» REQUIRED ACTION
Copy all lines holding the word "Filtering" from the entries.

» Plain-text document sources
□ □ □ □ □ □ □

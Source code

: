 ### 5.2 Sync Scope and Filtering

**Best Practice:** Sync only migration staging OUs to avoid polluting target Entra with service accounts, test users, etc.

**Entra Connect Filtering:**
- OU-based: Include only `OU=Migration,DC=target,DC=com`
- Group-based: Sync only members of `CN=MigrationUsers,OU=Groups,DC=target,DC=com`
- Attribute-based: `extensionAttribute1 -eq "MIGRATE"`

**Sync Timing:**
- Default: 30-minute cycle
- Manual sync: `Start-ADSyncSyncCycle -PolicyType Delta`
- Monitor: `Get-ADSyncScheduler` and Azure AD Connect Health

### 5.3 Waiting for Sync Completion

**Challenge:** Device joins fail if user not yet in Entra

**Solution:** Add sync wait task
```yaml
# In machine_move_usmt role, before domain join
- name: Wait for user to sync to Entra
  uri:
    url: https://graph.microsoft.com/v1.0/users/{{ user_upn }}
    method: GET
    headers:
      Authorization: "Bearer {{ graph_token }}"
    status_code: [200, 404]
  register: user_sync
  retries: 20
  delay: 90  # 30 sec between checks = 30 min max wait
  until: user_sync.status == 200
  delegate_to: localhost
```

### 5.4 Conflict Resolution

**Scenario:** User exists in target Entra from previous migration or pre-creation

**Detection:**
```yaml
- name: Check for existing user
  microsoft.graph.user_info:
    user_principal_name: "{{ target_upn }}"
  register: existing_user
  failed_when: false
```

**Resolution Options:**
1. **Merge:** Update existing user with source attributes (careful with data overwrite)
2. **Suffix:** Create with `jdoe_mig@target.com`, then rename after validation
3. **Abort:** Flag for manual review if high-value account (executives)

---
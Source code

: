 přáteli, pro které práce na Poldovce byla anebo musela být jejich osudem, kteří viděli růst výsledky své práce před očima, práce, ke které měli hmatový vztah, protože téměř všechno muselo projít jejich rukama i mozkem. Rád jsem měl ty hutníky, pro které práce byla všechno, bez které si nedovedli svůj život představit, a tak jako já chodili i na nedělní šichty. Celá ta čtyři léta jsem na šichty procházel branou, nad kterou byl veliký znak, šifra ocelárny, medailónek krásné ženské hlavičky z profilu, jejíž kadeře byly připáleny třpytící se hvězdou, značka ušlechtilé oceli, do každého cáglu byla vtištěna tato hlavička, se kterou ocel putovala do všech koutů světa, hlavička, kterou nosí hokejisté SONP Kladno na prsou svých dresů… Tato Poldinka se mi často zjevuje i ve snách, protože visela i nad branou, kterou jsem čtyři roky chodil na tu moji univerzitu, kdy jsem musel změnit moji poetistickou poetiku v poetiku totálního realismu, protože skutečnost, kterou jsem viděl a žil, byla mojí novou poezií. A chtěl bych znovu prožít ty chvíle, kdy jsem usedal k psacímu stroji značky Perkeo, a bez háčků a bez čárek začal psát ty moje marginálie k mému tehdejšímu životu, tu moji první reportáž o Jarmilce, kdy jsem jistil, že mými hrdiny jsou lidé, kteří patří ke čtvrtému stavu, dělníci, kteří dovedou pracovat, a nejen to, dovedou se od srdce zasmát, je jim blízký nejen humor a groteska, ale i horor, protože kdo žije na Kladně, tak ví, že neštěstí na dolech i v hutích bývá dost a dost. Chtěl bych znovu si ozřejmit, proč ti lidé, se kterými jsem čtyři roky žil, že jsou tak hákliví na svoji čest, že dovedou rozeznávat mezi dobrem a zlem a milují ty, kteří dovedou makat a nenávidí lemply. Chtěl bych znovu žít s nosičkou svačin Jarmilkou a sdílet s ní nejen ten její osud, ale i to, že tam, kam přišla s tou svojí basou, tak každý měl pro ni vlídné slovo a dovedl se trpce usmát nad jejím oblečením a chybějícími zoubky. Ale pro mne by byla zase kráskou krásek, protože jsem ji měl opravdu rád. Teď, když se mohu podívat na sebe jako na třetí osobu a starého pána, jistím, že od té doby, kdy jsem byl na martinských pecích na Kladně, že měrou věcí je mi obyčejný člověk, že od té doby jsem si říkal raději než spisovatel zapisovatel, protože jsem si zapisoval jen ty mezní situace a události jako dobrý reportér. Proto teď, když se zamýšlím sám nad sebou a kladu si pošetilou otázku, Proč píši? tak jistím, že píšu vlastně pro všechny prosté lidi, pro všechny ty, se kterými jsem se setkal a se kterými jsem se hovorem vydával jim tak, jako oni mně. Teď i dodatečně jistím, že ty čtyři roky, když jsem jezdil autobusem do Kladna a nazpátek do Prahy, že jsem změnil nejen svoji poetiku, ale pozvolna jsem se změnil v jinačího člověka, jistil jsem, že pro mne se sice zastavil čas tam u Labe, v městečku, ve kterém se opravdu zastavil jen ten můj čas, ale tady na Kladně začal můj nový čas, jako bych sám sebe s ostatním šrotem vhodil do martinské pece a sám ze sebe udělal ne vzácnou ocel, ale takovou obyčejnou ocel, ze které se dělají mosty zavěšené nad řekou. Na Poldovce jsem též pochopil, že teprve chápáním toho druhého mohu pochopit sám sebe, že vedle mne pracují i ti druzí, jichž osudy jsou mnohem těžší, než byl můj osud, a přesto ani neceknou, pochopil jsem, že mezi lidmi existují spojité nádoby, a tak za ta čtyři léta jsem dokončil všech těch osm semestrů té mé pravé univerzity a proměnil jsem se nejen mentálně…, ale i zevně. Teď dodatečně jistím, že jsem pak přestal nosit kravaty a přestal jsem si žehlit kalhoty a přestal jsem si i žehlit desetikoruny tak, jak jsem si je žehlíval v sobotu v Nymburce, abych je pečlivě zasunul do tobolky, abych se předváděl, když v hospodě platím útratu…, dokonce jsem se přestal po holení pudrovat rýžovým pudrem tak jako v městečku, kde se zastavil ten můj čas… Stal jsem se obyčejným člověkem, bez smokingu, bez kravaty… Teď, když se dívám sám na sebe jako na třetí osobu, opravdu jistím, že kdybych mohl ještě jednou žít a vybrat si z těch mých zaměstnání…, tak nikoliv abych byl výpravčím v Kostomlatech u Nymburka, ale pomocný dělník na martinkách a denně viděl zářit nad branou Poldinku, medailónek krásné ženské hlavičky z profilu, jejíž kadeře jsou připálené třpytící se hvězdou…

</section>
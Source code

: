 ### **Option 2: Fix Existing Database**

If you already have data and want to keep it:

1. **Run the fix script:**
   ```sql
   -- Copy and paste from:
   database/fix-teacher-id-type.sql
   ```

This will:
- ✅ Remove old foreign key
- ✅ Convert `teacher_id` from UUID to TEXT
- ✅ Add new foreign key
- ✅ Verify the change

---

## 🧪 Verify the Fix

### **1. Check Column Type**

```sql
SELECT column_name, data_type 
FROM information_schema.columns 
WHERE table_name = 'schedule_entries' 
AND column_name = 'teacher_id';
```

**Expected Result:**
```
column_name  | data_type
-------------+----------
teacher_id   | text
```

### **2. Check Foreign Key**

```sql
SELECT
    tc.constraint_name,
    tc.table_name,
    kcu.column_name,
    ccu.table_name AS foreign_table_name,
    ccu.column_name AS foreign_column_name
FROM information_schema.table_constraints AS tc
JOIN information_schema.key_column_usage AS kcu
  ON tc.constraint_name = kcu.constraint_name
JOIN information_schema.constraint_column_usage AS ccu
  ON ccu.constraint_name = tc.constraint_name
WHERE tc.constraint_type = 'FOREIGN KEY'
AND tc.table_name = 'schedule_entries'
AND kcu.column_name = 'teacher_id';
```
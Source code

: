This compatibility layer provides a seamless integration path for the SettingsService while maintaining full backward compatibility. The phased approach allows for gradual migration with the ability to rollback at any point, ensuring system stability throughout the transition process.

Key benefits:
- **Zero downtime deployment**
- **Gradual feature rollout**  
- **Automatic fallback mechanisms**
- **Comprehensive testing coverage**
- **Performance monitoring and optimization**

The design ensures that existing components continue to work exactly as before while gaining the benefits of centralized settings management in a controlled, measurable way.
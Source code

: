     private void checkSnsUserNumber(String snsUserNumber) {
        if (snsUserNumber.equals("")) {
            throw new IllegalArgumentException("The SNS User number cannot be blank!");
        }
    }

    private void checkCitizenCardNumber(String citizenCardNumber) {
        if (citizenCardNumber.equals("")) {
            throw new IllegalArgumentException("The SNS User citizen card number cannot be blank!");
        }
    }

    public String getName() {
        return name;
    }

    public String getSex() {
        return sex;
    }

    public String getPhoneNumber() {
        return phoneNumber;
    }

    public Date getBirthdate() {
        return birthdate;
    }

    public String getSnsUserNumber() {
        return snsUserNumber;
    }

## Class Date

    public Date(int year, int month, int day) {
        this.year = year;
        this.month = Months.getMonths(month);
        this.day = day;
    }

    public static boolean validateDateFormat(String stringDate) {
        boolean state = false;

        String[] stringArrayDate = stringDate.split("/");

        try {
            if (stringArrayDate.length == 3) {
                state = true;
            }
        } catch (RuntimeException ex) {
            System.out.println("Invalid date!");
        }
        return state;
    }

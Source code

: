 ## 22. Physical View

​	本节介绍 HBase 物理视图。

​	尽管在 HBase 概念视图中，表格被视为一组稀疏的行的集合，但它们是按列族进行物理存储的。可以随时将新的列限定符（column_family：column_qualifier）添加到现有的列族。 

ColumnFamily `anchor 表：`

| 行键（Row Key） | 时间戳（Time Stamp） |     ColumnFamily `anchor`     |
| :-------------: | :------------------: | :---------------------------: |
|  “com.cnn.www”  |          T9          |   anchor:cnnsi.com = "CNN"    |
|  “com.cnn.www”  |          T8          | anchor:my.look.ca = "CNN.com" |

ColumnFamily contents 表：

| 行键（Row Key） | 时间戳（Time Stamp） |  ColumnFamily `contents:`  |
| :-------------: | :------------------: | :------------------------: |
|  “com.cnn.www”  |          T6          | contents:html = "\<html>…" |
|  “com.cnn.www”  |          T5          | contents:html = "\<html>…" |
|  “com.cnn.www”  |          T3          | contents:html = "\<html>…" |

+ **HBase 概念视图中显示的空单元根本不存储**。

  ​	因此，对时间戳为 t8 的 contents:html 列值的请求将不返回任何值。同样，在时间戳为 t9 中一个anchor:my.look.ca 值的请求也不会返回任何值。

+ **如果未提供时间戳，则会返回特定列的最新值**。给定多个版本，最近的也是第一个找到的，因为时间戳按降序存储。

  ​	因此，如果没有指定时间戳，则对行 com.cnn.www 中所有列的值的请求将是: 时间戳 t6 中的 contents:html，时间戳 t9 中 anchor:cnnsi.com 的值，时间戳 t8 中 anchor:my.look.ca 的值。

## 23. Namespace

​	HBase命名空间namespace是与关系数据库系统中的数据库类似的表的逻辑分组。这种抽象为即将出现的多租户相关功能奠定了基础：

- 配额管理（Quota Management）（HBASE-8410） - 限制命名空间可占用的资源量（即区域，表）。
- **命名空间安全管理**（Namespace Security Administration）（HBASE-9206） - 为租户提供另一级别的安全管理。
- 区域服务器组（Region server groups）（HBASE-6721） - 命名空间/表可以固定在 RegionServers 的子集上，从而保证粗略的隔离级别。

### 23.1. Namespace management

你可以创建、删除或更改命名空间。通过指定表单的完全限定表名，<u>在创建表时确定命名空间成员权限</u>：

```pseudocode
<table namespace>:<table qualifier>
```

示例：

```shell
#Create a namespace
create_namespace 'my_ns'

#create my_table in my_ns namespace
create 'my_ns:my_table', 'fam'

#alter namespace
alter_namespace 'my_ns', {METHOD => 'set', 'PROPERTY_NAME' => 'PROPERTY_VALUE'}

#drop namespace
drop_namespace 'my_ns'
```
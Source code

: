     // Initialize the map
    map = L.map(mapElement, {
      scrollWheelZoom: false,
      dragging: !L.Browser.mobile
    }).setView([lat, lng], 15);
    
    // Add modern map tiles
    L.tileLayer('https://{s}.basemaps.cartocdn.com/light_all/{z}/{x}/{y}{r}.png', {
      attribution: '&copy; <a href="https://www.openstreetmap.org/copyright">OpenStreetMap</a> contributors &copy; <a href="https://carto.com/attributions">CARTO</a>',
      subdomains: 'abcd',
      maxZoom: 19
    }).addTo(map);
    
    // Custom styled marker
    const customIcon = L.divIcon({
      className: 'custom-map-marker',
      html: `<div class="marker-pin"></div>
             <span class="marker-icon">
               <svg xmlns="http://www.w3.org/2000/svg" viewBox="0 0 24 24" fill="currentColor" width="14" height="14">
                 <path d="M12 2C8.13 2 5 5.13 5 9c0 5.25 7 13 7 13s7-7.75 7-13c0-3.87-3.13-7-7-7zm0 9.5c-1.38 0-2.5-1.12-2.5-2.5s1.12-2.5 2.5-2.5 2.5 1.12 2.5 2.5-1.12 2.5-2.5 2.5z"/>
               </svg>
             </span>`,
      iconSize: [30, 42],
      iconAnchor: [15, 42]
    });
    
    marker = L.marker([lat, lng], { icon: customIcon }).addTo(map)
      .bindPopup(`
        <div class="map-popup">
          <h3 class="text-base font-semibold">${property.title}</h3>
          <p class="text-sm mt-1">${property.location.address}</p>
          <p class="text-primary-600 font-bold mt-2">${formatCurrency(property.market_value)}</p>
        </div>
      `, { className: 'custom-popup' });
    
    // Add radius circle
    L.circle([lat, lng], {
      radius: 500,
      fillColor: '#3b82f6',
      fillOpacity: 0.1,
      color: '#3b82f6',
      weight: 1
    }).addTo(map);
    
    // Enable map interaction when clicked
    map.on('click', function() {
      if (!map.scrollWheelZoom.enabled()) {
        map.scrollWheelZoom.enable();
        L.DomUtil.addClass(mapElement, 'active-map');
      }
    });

□ □ □ □ □ □ □

» ANSWER BOX
: ### 5.2 Sync Scope and Filtering
**Entra Connect Filtering:**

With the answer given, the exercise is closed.